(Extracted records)

---*---

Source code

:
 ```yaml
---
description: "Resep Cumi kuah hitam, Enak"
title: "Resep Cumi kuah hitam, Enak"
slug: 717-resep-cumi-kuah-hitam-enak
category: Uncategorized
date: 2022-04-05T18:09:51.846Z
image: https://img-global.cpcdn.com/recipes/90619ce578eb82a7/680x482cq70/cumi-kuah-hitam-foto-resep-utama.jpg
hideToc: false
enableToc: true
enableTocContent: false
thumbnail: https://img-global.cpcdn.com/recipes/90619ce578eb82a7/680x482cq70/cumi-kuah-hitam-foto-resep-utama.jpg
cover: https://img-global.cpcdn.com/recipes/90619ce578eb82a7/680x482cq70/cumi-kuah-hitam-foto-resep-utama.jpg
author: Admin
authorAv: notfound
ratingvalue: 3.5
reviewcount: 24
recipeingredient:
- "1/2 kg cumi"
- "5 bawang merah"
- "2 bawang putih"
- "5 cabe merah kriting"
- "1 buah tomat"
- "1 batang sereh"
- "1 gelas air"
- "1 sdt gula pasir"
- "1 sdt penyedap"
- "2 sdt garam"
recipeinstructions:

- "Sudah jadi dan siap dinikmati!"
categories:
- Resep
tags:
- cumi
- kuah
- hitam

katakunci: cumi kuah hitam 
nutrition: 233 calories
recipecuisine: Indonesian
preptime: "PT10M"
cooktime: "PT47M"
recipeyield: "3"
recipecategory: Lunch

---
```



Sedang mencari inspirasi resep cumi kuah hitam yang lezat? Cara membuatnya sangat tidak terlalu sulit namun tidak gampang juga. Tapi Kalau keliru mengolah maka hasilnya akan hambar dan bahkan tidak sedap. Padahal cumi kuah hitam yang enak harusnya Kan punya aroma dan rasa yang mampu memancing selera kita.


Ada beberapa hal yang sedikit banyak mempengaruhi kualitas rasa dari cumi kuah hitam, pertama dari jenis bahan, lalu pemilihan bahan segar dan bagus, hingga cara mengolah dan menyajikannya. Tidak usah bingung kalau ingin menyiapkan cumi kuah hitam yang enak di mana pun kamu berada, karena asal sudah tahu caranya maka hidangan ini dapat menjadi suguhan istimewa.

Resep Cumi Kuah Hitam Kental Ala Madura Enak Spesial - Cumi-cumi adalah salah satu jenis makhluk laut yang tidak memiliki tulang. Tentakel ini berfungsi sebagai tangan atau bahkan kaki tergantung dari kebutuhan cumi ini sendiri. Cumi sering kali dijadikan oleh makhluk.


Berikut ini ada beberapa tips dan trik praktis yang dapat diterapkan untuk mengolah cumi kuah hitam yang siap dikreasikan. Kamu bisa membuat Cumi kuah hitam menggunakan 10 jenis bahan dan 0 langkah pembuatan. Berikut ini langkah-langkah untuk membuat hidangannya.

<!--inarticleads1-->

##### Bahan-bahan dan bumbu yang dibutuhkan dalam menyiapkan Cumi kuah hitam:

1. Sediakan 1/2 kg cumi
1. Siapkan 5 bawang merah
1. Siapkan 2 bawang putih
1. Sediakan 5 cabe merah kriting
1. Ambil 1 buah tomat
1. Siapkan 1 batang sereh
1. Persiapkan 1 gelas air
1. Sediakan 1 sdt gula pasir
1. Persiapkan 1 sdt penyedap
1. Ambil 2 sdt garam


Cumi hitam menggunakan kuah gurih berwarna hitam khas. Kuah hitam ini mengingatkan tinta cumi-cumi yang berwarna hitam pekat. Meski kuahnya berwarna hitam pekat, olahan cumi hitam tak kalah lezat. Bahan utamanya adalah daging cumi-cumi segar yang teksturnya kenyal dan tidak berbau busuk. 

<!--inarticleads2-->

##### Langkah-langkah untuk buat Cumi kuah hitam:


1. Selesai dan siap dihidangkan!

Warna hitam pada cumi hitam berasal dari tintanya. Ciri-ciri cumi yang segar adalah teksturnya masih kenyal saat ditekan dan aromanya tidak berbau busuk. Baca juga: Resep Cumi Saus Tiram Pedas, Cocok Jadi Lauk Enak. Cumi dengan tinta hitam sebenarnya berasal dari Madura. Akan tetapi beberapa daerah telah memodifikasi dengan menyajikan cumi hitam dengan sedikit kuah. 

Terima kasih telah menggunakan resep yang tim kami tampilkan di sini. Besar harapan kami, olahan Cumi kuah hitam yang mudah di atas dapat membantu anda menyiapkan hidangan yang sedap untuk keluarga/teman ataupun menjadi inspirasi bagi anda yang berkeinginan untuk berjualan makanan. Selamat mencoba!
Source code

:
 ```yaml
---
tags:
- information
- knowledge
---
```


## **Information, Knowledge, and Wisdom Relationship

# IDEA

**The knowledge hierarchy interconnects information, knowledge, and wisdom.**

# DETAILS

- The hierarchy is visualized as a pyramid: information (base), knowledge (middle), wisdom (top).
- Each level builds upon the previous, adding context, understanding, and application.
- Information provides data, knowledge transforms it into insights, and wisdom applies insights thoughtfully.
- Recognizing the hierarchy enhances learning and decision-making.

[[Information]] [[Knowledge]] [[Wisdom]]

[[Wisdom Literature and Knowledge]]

---*---

# TASK REQUIREMENTS:
Return only the lines of the records in which the string "merah" appears.

# WORKED SOLUTION:
- "5 bawang merah"
- "5 cabe merah kriting"
1. Siapkan 5 bawang merah
1. Sediakan 5 cabe merah kriting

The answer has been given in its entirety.